◆ **Information**
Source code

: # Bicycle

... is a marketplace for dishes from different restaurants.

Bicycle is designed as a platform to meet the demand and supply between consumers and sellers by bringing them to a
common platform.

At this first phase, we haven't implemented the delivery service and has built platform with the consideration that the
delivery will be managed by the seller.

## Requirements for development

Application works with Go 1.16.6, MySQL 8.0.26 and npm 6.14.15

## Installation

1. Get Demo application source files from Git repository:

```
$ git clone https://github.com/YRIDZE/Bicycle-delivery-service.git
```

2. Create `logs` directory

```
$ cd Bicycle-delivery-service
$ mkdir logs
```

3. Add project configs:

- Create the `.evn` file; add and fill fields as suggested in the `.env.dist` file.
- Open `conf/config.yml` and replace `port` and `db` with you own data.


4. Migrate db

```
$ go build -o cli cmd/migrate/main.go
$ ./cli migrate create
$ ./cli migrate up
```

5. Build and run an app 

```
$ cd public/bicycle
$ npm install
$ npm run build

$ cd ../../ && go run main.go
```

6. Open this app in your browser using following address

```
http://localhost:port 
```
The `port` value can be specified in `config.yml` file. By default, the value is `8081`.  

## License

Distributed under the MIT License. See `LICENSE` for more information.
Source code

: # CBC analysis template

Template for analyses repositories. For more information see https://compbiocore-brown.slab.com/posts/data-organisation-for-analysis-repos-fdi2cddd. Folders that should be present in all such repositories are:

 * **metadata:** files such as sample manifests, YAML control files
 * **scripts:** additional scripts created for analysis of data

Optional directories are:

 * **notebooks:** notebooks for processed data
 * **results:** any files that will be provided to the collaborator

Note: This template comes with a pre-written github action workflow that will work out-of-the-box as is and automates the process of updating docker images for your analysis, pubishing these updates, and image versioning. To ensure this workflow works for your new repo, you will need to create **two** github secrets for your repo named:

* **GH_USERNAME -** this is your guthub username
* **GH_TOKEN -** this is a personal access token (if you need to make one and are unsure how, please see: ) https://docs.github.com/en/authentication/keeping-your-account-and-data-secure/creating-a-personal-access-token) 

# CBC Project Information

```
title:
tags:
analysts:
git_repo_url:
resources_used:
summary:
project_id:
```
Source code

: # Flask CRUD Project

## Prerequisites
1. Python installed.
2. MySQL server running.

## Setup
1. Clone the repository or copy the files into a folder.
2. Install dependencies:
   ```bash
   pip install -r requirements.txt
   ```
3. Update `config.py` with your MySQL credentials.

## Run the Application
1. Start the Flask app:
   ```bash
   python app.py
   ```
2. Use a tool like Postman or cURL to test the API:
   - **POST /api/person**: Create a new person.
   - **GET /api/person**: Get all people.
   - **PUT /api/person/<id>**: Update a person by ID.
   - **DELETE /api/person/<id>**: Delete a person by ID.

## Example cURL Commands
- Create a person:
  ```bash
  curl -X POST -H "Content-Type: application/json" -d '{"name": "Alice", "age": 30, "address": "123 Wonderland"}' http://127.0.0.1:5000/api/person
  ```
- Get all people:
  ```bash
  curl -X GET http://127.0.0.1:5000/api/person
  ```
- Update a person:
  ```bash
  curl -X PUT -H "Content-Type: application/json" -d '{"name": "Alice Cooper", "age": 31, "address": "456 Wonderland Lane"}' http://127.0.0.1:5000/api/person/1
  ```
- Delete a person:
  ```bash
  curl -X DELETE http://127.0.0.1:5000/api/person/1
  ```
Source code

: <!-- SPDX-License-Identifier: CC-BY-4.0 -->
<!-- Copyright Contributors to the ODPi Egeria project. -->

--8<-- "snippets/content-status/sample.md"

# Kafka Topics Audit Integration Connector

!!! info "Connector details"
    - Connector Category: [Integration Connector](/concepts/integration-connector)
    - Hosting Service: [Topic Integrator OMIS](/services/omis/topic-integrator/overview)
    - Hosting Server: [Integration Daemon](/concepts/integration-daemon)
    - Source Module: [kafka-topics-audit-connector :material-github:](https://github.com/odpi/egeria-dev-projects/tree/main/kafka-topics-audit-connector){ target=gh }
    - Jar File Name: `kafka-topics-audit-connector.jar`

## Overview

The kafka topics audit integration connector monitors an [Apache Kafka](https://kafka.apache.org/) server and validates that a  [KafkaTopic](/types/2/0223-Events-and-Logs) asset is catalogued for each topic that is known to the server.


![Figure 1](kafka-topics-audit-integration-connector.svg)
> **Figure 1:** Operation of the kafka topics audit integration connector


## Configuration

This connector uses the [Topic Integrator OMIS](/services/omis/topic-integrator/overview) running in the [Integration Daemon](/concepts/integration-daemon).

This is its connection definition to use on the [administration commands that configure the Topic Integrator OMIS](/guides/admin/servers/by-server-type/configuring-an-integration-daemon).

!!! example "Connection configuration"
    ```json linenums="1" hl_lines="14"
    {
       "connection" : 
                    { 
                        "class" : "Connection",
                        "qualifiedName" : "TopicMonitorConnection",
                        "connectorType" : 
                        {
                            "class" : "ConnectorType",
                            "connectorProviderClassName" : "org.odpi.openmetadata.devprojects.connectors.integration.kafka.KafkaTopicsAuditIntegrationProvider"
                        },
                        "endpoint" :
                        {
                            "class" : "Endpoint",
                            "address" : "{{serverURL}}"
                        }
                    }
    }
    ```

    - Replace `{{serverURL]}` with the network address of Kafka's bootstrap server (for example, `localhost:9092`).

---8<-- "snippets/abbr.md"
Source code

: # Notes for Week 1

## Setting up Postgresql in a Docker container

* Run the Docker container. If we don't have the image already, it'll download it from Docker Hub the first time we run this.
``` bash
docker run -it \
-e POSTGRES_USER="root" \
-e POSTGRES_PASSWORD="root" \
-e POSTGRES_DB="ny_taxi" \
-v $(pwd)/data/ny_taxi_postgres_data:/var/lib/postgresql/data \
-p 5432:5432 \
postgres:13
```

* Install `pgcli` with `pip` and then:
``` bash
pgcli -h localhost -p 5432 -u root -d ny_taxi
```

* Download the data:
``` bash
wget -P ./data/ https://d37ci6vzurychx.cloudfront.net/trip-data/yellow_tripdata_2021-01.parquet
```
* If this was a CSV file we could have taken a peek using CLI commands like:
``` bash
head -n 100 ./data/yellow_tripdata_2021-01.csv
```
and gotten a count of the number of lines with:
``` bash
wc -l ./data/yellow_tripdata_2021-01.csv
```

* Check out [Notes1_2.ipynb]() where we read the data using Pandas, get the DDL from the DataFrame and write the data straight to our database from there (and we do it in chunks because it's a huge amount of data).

◆ **Exercise brief**
Tally the lines of the entries above that hold the word "sample"; the number is the whole answer.

◆ **Task solution**
2